The first event is one I hope all Listverse readers will be around to see. And an incredibly rare astronomical event it is, something that can only be witnessed once or twice in a lifetime, if you are lucky to be born at the right time. The transit of Venus in front of our Sun will be visible on June 5-6 of this year. For detailed information on the Venus transit go here.
Not nearly as rare as Venus transits of the Sun (nor as easy to see from Earth because Mercury is so small and further away from us) are Mercury transits. The Mercury transits are more frequent as Mercury is closer to the Sun and orbits the Sun more rapidly. Like the Venus transit, from Earth, the viewer will see a small black dot (Mercury) pass from more or less right to left in front of the face of the Sun. Mercury transits occur within a few days either side of May 8 and November 10. The next transit is in 2016. The full transit will be visible in western parts of Europe and Africa and eastern parts of North and South America.
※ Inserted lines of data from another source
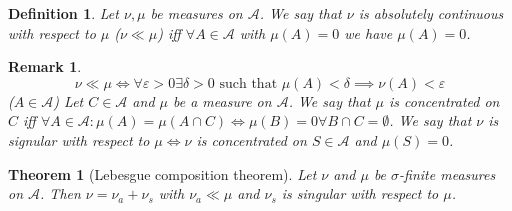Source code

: \documentclass{article}
\newtheorem{theorem}{Theorem}  \numberwithin{theorem}{section}
\newtheorem{definition}{Definition}  \numberwithin{definition}{section}
\newtheorem{remark}{Remark}  \numberwithin{remark}{section}
\begin{document}
\begin{definition}
  Let $\nu, \mu$ be measures on $\mathcal A$. We say that $\nu$ is absolutely continuous with respect to $\mu$ ($\nu \ll \mu$)
  iff $\forall A \in \mathcal A$ with $\mu(A) = 0$ we have $\mu(A) = 0$.
\end{definition}

\begin{remark}
  \[ \nu \ll \mu \iff \forall \varepsilon > 0 \exists \delta > 0 \text{ such that } \mu(A) < \delta \implies \nu(A) < \varepsilon \]
  ($A \in \mathcal A$)
  Let $C \in \mathcal A$ and $\mu$ be a measure on $\mathcal A$.
  We say that $\mu$ is concentrated on $C$ iff $\forall A \in \mathcal A: \mu(A) = \mu(A \cap C) \iff \mu(B) = 0 \forall B \cap C = \emptyset$.
  We say that $\nu$ is signular with respect to $\mu \iff \nu$ is concentrated on $S \in \mathcal A$ and $\mu(S) = 0$.
\end{remark}

\begin{theorem}[Lebesgue composition theorem]
  Let $\nu$ and $\mu$ be $\sigma$-finite measures on $\mathcal A$.
  Then $\nu = \nu_a + \nu_s$ with $\nu_a \ll \mu$ and $\nu_s$ is singular with respect to $\mu$.
\end{theorem}
\end{document}
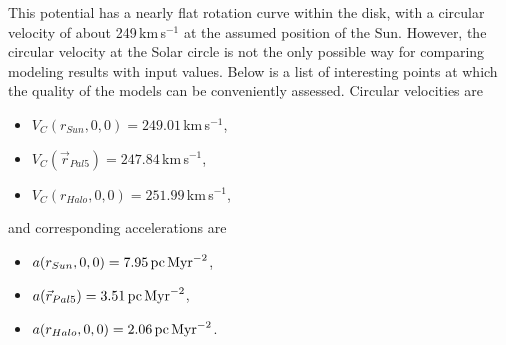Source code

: This potential has a nearly flat rotation curve within the disk, with a circular velocity of about 249\,km\,s$^{-1}$ at the assumed position of the Sun. However, the circular velocity at the Solar circle is not the only possible way for comparing modeling results with input values. Below is a list of interesting points at which the quality of the models can be conveniently assessed. Circular velocities are
\begin{itemize}
  \item $V_C(r_{Sun}, 0, 0) = 249.01$\,km\,s$^{-1}$,
  \item $V_C(\vec{r}_{Pal5}) = 247.84$\,km\,s$^{-1}$,
  \item $V_C(r_{Halo}, 0, 0) = 251.99$\,km\,s$^{-1}$,
 \end{itemize}
 and corresponding accelerations are 
 \begin{itemize}
  \item $a(r_{Sun}, 0, 0) = 7.95\,\mbox{pc\,Myr}^{-2}$,
  \item $a(\vec{r}_{Pal5}) = 3.51\,\mbox{pc\,Myr}^{-2}$,
  \item $a(r_{Halo}, 0, 0) = 2.06\,\mbox{pc\,Myr}^{-2}$.
\end{itemize}
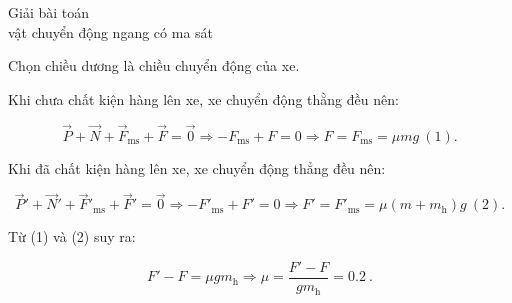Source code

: \begin{dang}{Giải bài toán\\ vật chuyển động ngang có ma sát}
{		Chọn chiều dương là chiều chuyển động của xe.
		
		Khi chưa chất kiện hàng lên xe, xe chuyển động thằng đều nên:
		
		$$\vec P + \vec N + \vec F_\text{ms} + \vec F = \vec 0 \Rightarrow - F_\text{ms} + F =0 \Rightarrow F =F_\text{ms} = \mu mg\ (1).$$
		
		Khi đã chất kiện hàng lên xe, xe chuyển động thẳng đều nên:	
		
		$$\vec P' + \vec N' + \vec F'_\text{ms} + \vec F' = \vec 0 \Rightarrow - F'_\text{ms} + F' =0 \Rightarrow F' =F'_\text{ms} = \mu (m+m_\text{h})g\ (2).$$
		
		Từ (1) và (2) suy ra: 
		
		$$F' - F = \mu g m_\text{h} \Rightarrow \mu =\dfrac{F'-F}{gm_\text{h}} = \SI{0,2}{}.$$
		
		
	}
	
\end{dang}
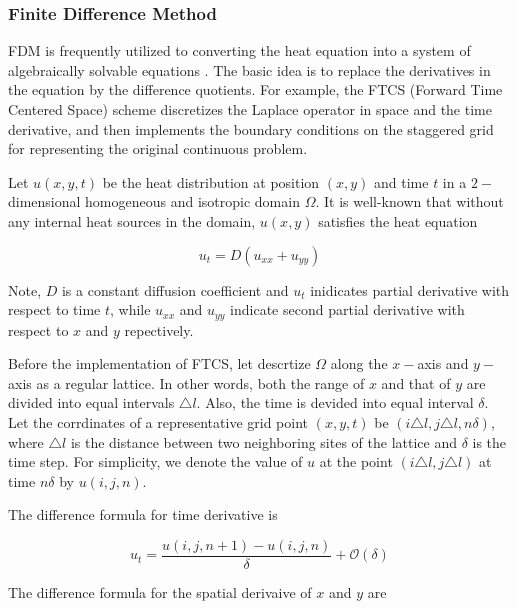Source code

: \subsubsection{Finite Difference Method}

FDM is frequently utilized to converting the heat equation into a
system of algebraically solvable equations
\cite{grossmann2007numerical}. The basic idea is to replace the
derivatives in the equation by the difference quotients. For example,
the FTCS (Forward Time Centered Space) scheme
\cite{pletcher2012computational} discretizes the Laplace operator in
space and the time derivative, and then implements the boundary
conditions on the staggered grid for representing the original
continuous problem.


Let $u(x, y, t)$ be the heat distribution at position $(x, y)$ and
time $t$ in a $2-$dimensional homogeneous and isotropic domain $\Omega$. It is
well-known that without any internal heat sources in the domain, $u(x,
y)$ satisfies the heat equation

\begin{equation}\label{eq:Cartesian_heat_equation}
  u_t = D (u_{xx} + u_{yy})
\end{equation}

Note, $D$ is a constant diffusion coefficient and $u_t$ inidicates
partial derivative with respect to time $t$, while $u_{xx}$ and
$u_{yy}$ indicate second partial derivative with respect to $x$ and
$y$ repectively.

Before the implementation of FTCS, let descrtize $\Omega$ along the
$x-$axis and $y-$axis as a regular lattice. In other words, both the
range of $x$ and that of $y$ are divided into equal intervals
$\triangle l$. Also, the time is devided into equal interval
$\delta$. Let the corrdinates of a representative grid point $(x, y,
t)$ be $(i \triangle l, j \triangle l, n \delta)$, where $\triangle l$
is the distance between two neighboring sites of the lattice and
$\delta$ is the time step. For simplicity, we denote the value of $u$
at the point $(i \triangle l, j \triangle l)$ at time $n \delta$ by
$u(i, j, n)$.

The difference formula for time derivative is

\begin{equation}\label{eq:time_difference}
  u_t = \frac{u(i, j, n+1) - u(i, j, n)}{\delta} + \mathcal{O}(\delta)
\end{equation}

The difference formula for the spatial derivaive of $x$ and $y$ are


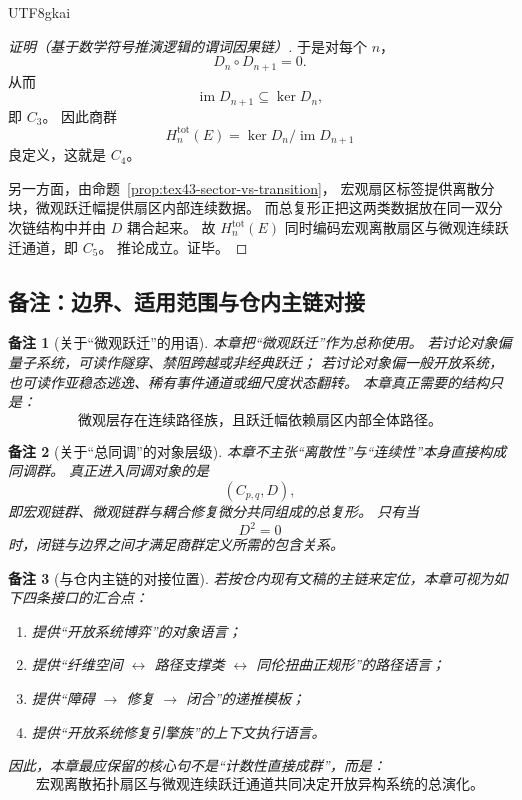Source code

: \documentclass[12pt]{article}
\newtheorem{remark}{备注}[section]
\newcommand{\Img}{\operatorname{im}}
\newcommand{\Ker}{\operatorname{ker}}
\begin{document}
\begin{CJK*}{UTF8}{gkai}
\begin{proof}[证明（基于数学符号推演逻辑的谓词因果链）]
于是对每个 $n$，
\[
  D_n\circ D_{n+1}=0.
\]
从而
\[
  \Img D_{n+1}\subseteq \Ker D_n,
\]
即 $C_3$。
因此商群
\[
  H_n^{\mathrm{tot}}(E)=\Ker D_n/\Img D_{n+1}
\]
良定义，这就是 $C_4$。

另一方面，由命题~\ref{prop:tex43-sector-vs-transition}，
宏观扇区标签提供离散分块，微观跃迁幅提供扇区内部连续数据。
而总复形正把这两类数据放在同一双分次链结构中并由 $D$ 耦合起来。
故 $H_n^{\mathrm{tot}}(E)$ 同时编码宏观离散扇区与微观连续跃迁通道，即 $C_5$。
推论成立。证毕。
\end{proof}

\subsection{备注：边界、适用范围与仓内主链对接}
\label{subsec:tex43-remarks}

\begin{remark}[关于“微观跃迁”的用语]
本章把“微观跃迁”作为总称使用。
若讨论对象偏量子系统，可读作隧穿、禁阻跨越或非经典跃迁；
若讨论对象偏一般开放系统，也可读作亚稳态逃逸、稀有事件通道或细尺度状态翻转。
本章真正需要的结构只是：
\[
  \text{微观层存在连续路径族，且跃迁幅依赖扇区内部全体路径。}
\]
\end{remark}

\begin{remark}[关于“总同调”的对象层级]
本章不主张“离散性”与“连续性”本身直接构成同调群。
真正进入同调对象的是
\[
  (C_{p,q},D),
\]
即宏观链群、微观链群与耦合修复微分共同组成的总复形。
只有当
\[
  D^2=0
\]
时，闭链与边界之间才满足商群定义所需的包含关系。
\end{remark}

\begin{remark}[与仓内主链的对接位置]
若按仓内现有文稿的主链来定位，本章可视为如下四条接口的汇合点：
\begin{enumerate}
  \item \cite{RepoTex23OpenSystemGame} 提供“开放系统博弈”的对象语言；
  \item \cite{RepoTex36HomotopyTwistBijection} 提供“纤维空间 $\leftrightarrow$ 路径支撑类 $\leftrightarrow$ 同伦扭曲正规形”的路径语言；
  \item \cite{RepoTex38JacobiBianchiRepair} 提供“障碍 $\to$ 修复 $\to$ 闭合”的递推模板；
  \item \cite{RepoTex39StatRepair} 提供“开放系统修复引擎族”的上下文执行语言。
\end{enumerate}
因此，本章最应保留的核心句不是“计数性直接成群”，而是：
\[
  \boxed{
    \text{宏观离散拓扑扇区与微观连续跃迁通道共同决定开放异构系统的总演化。}
  }
\]
\end{remark}


\end{CJK*}
\end{document}
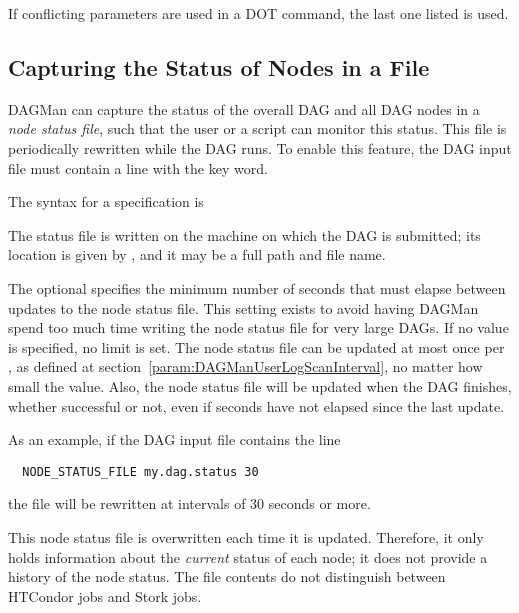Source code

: If conflicting parameters are used in a DOT command, the last one
listed is used.

\subsection{\label{sec:DAG-node-status}Capturing the Status of Nodes in a File}

DAGMan can capture the status of the overall DAG and all DAG nodes
in a \emph{node status file},
such that the user or a script can monitor this status.
This file is periodically rewritten
while the DAG runs.
To enable this feature, the DAG input file must contain a line with the
 key word.

The syntax for a  specification is

  

The status file is written on the machine on which the DAG is submitted;
its location is given by ,
and it may be a full path and file name.

The optional  specifies the minimum number of seconds
that must elapse between updates to the node status file.
This setting exists to avoid having DAGMan spend too much time writing
the node status file for very large DAGs.
If no value is specified, no limit is set.
The node status file can be updated at most once
per ,
as defined at section~\ref{param:DAGManUserLogScanInterval},
no matter how small the  value.
Also, the node status file will be updated when the DAG finishes,
whether successful or not, even if  seconds
have not elapsed since the last update.

As an example, if the DAG input file contains the line
\begin{verbatim}
  NODE_STATUS_FILE my.dag.status 30
\end{verbatim}
the file  will be rewritten at intervals of 30 seconds
or more.

This node status file is overwritten each time it is updated.
Therefore, it only holds information about the \emph{current} status 
of each node; it does not provide a history of the node status.
The file contents do not distinguish between HTCondor jobs and Stork jobs.

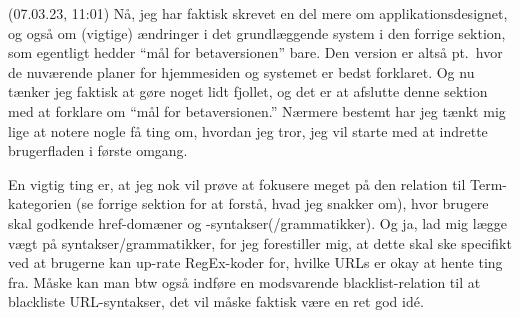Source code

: \documentclass{report}
\begin{document}


(07.03.23, 11:01) Nå, jeg har faktisk skrevet en del mere om applikationsdesignet, og også om (vigtige) ændringer i det grundlæggende system i den forrige sektion, som egentligt hedder ``mål for betaversionen'' bare. Den version er altså pt.\ hvor de nuværende planer for hjemmesiden og systemet er bedst forklaret. Og nu tænker jeg faktisk at gøre noget lidt fjollet, og det er at afslutte denne sektion med at forklare om ``mål for betaversionen.'' Nærmere bestemt har jeg tænkt mig lige at notere nogle få ting om, hvordan jeg tror, jeg vil starte med at indrette brugerfladen i første omgang.

En vigtig ting er, at jeg nok vil prøve at fokusere meget på den relation til Term-kategorien (se forrige sektion for at forstå, hvad jeg snakker om), hvor brugere skal godkende href-domæner og -syntakser(/grammatikker). Og ja, lad mig lægge vægt på syntakser/grammatikker, for jeg forestiller mig, at dette skal ske specifikt ved at brugerne kan up-rate RegEx-koder for, hvilke URLs er okay at hente ting fra. Måske kan man btw også indføre en modsvarende blacklist-relation til at blackliste URL-syntakser, det vil måske faktisk være en ret god idé. 
\end{document}
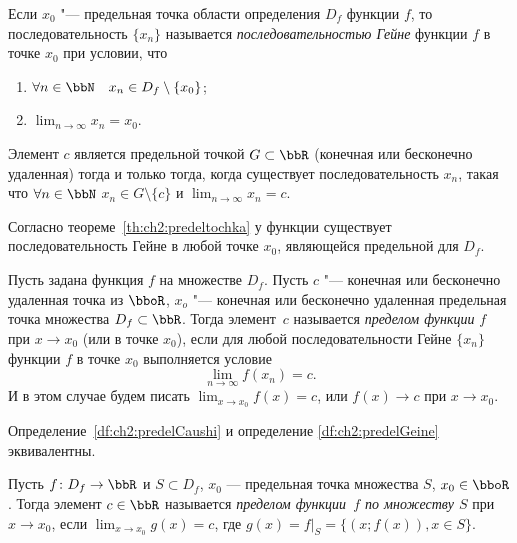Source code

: \begin{defn}
Если $x_0$ "--- предельная точка области определения $D_f$ функции $f$, то последовательность $\{x_n\}$ называется \textit{последовательностью Гейне} функции $f$ в точке $x_0$ при условии, что
\begin{enumerate}
\item $\forall n \in \bbN\quad x_n\in D_f\setminus \{x_0\}$;
\item $\lim_{n \to \infty}\limits x_n = x_0$.
\end{enumerate}
\end{defn}

\begin{thm}
\label{th:ch2:predeltochka}
Элемент $c$ является предельной точкой $G\subset \bbR$ (конечная или бесконечно удаленная) тогда и только тогда, когда существует последовательность ${x_n}$, такая что $\forall n \in \bbN$ $x_n \in G\setminus\{c\}$ и $\lim_{n \to \infty}\limits x_n = c$. 
\end{thm}

Согласно теореме~\ref{th:ch2:predeltochka} у функции существует последовательность Гейне в любой точке $x_0$, являющейся предельной для $D_f$.

\begin{defn}\label{df:ch2:predelGeine}
Пусть задана функция $f$ на множестве $D_f$. Пусть $c$ "--- конечная или бесконечно удаленная точка из $\bboR$, $x_o$ "--- конечная или бесконечно удаленная предельная точка  множества $D_f \subset \bbR$. Тогда элемент~$c$ называется \textit{пределом функции} $f$ при $x \to x_0$ (или в точке $x_0$), если для любой последовательности Гейне $\{x_n\}$ функции $f$ в точке $x_0$ выполняется условие 
$$\lim_{n \to \infty}\limits f(x_n) = c.$$ 
И в этом случае будем писать $\lim_{x \to x_0}\limits f(x) = c$, или $f(x)\to c$ при $x \to x_0$.
\end{defn}

\begin{thm}
Определение~\ref{df:ch2:predelCaushi} и определение \ref{df:ch2:predelGeine} эквивалентны.
\end{thm}

\begin{defn}
Пусть $f\colon D_f \to \bbR$ и $S \subset D_f$, $x_0$ --- предельная точка множества $S$, $x_0 \in \bboR$. Тогда элемент $c \in \bbR$ называется \textit{пределом функции~$f$ по множеству $S$} при $x \to x_0$, если $\lim_{x \to x_0}\limits g(x) = c$, где $g(x)=\left.f\right|_S = \{(x;f(x)),x \in S\}$.
\end{defn}

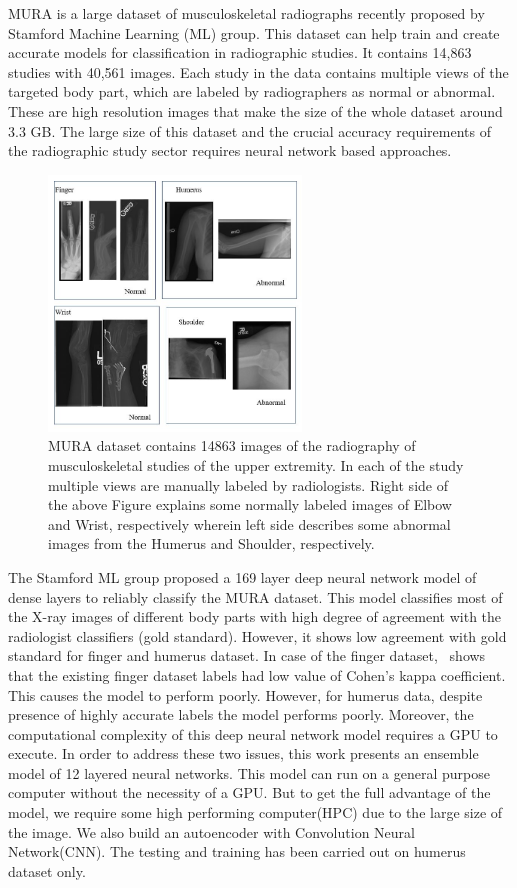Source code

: \documentclass{article}
\begin{document}
MURA is a large dataset of musculoskeletal radiographs recently proposed by Stamford Machine Learning (ML) group. This dataset can help train and create accurate models for classification in radiographic studies. It contains 14,863 studies with 40,561 images. Each study in the data contains multiple views of the targeted body part, which are labeled by radiographers as normal or abnormal. These are high resolution images that make the size of the whole dataset around 3.3 GB. The large size of this dataset and the crucial accuracy requirements of the radiographic study sector requires neural network based approaches.
\begin{figure}[t]
\centering
\includegraphics[width=0.6\textwidth]{xray.JPG}
\caption{MURA dataset contains 14863 images of the radiography of musculoskeletal studies of the upper extremity. In each of the study multiple views are manually labeled by radiologists. Right side of the above Figure explains some normally labeled images of Elbow and Wrist, respectively wherein left side describes some abnormal images from the Humerus and Shoulder, respectively.}
\label{xray}
\end{figure} 

The Stamford ML group proposed a 169 layer deep neural network model of dense layers to reliably classify the MURA dataset. This model classifies most of the X-ray images of different body parts with high degree of agreement with the radiologist classifiers (gold standard). However, it shows low agreement with gold standard for finger and humerus dataset. In case of the finger dataset,~\cite{pranav_18} shows that the existing finger dataset labels had low value of Cohen's kappa coefficient. This causes the model to perform poorly. However, for humerus data, despite presence of highly accurate labels the model performs poorly. Moreover, the computational complexity of this deep neural network model requires a GPU to execute. In order to address these two issues, this work presents an ensemble model of 12 layered neural networks. This model can run on a general purpose computer without the necessity of a GPU. But to get the full advantage of the model, we require some high performing computer(HPC) due to the large size of the image. We also build an autoencoder with Convolution Neural Network(CNN). The testing and training has been carried out on humerus dataset only.
\end{document}
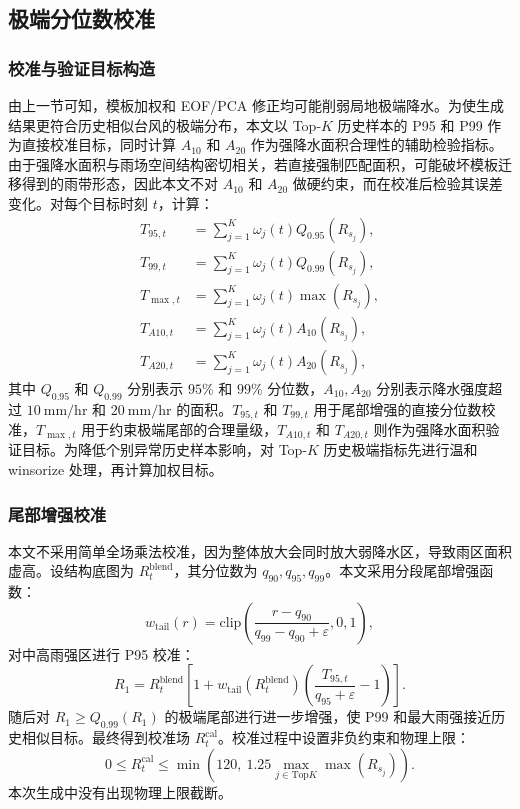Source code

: \documentclass[UTF8,a4paper,zihao=5,fontset=fandol]{ctexart}
\numberwithin{equation}{section}
\numberwithin{figure}{section}
\numberwithin{table}{section}
\begin{document}
\subsection{极端分位数校准}

\subsubsection{校准与验证目标构造}

由上一节可知，模板加权和 EOF/PCA 修正均可能削弱局地极端降水。为使生成结果更符合历史相似台风的极端分布，本文以 Top-$K$ 历史样本的 P95 和 P99 作为直接校准目标，同时计算 $A_{10}$ 和 $A_{20}$ 作为强降水面积合理性的辅助检验指标。由于强降水面积与雨场空间结构密切相关，若直接强制匹配面积，可能破坏模板迁移得到的雨带形态，因此本文不对 $A_{10}$ 和 $A_{20}$ 做硬约束，而在校准后检验其误差变化。对每个目标时刻 $t$，计算：
\begin{align}
T_{95,t} &= \sum_{j=1}^{K}\omega_j(t)Q_{0.95}(R_{s_j}),\\
T_{99,t} &= \sum_{j=1}^{K}\omega_j(t)Q_{0.99}(R_{s_j}),\\
T_{\max,t} &= \sum_{j=1}^{K}\omega_j(t)\max(R_{s_j}),\\
T_{A10,t} &= \sum_{j=1}^{K}\omega_j(t)A_{10}(R_{s_j}),\\
T_{A20,t} &= \sum_{j=1}^{K}\omega_j(t)A_{20}(R_{s_j}),
\end{align}
其中 $Q_{0.95}$ 和 $Q_{0.99}$ 分别表示 $95\%$ 和 $99\%$ 分位数，$A_{10},A_{20}$ 分别表示降水强度超过 $10\ \mathrm{mm/hr}$ 和 $20\ \mathrm{mm/hr}$ 的面积。$T_{95,t}$ 和 $T_{99,t}$ 用于尾部增强的直接分位数校准，$T_{\max,t}$ 用于约束极端尾部的合理量级，$T_{A10,t}$ 和 $T_{A20,t}$ 则作为强降水面积验证目标。为降低个别异常历史样本影响，对 Top-$K$ 历史极端指标先进行温和 winsorize 处理，再计算加权目标。

\subsubsection{尾部增强校准}

本文不采用简单全场乘法校准，因为整体放大会同时放大弱降水区，导致雨区面积虚高。设结构底图为 $R_t^{\mathrm{blend}}$，其分位数为 $q_{90},q_{95},q_{99}$。本文采用分段尾部增强函数：
\begin{equation}
w_{\mathrm{tail}}(r)
=
\mathrm{clip}
\left(
\frac{r-q_{90}}{q_{99}-q_{90}+\varepsilon},0,1
\right),
\end{equation}
对中高雨强区进行 P95 校准：
\begin{equation}
R_1
=
R_t^{\mathrm{blend}}
\left[
1+w_{\mathrm{tail}}(R_t^{\mathrm{blend}})
\left(
\frac{T_{95,t}}{q_{95}+\varepsilon}-1
\right)
\right].
\end{equation}
随后对 $R_1\ge Q_{0.99}(R_1)$ 的极端尾部进行进一步增强，使 P99 和最大雨强接近历史相似目标。最终得到校准场 $R_t^{\mathrm{cal}}$。校准过程中设置非负约束和物理上限：
\begin{equation}
0\le R_t^{\mathrm{cal}}\le
\min\left(120,\ 1.25\max_{j\in\mathrm{Top}K}\max(R_{s_j})\right).
\end{equation}
本次生成中没有出现物理上限截断。
\end{document}
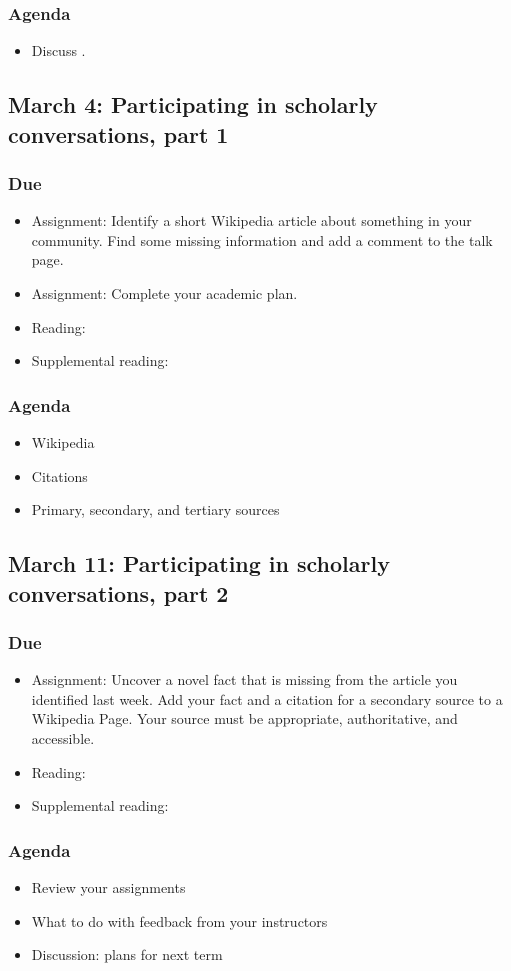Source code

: \documentclass[12pt,article,oneside]{memoir}
\begin{document}
\subsubsection{Agenda}
\begin{itemize}
\item Discuss \cite{guillory2008s}.
\end{itemize}



\subsection{March 4: Participating in scholarly conversations, part 1}
\subsubsection{Due}
\begin{itemize}
 \item Assignment: Identify a short Wikipedia article about something in your community.  Find some missing information and add a comment to the talk page.
 \item Assignment: Complete your academic plan.
 \item Reading: \cite{eval}
 \item Supplemental reading: \cite{training}
\end{itemize}

\subsubsection{Agenda}
\begin{itemize}
\item Wikipedia
\item Citations
\item Primary, secondary, and tertiary sources
\end{itemize}


\subsection{March 11: Participating in scholarly conversations, part 2}
\subsubsection{Due}
\begin{itemize}
 \item Assignment: Uncover a novel fact that is missing from the article you identified last week.  Add your fact and a citation for a secondary source to a Wikipedia Page.  Your source must be appropriate, authoritative, and accessible.
 \item Reading: \cite{eryk}
 \item Supplemental reading: \cite{doyle}
\end{itemize}

\subsubsection{Agenda}
\begin{itemize}
\item Review your assignments
\item What to do with feedback from your instructors
\item Discussion: plans for next term
\end{itemize}


\newpage
\renewcommand{\bibname}{Reading list}
{}

\end{document}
Transits of Mercury are gradually drifting later in the year; before 1585 they occurred in April and October.
The year 2015 is going to be an exciting year for astronomy buffs. The year kicks off with a total solar eclipse, which will take place on March 20, 2015. This eclipse will be seen in the center of the North Atlantic Ocean, and move past Greenland before ending in northern Siberia. The best place to view the eclipse will be in the Norwegian Sea, east of Iceland, north of England, and west of Norway. That’s right, on a boat in the “always pleasant at that time of the year” North Sea! Neither a great place to view an eclipse, nor a place likely to have clear skies, but you gotta play the hand that’s dealt ya by space. This will be followed on April 4 of that year with a total lunar eclipse visible in North America, South America, East Asia, and Australia. July 14 has the New Horizons spacecraft coming to its closest approach to Pluto. Then on September 13 a partial solar eclipse will be visible in parts of Africa, Madagascar, and Antarctica. September 28 sends us our second total lunar eclipse of the year, which will be visible in most of North and South America, Africa, Europe and west Asia. October 11 has the planet Uranus at opposition – its closest approach to the Sun. You still need a good telescope to see it, but the face of the planet will be fully illuminated by the Sun making for the best viewing. The year ends with three great conjunctions. Conjunctions are when astronomical bodies appear in the sky very close to one another. They are easy to observe with the naked eye. The first is on October 26, a conjunction of Venus and Jupiter in the early morning east sky. On October 28, Mars gets into the conjunction function mood and joins Venus and Jupiter to form a triple conjunction. They will appear as a tight triangle in the early morning eastern sky. Finally on December 7 the planet Venus will be in conjunction with the crescent moon, again, in the early morning eastern sky. Another total solar eclipse occurs very early in 2016 – on March 9, 2016. This will afford viewers a much more comfortable setting – the south Pacific Ocean and parts of Indonesia, Sumatra, Borneo and the islands of Sulawesi and Halmahera.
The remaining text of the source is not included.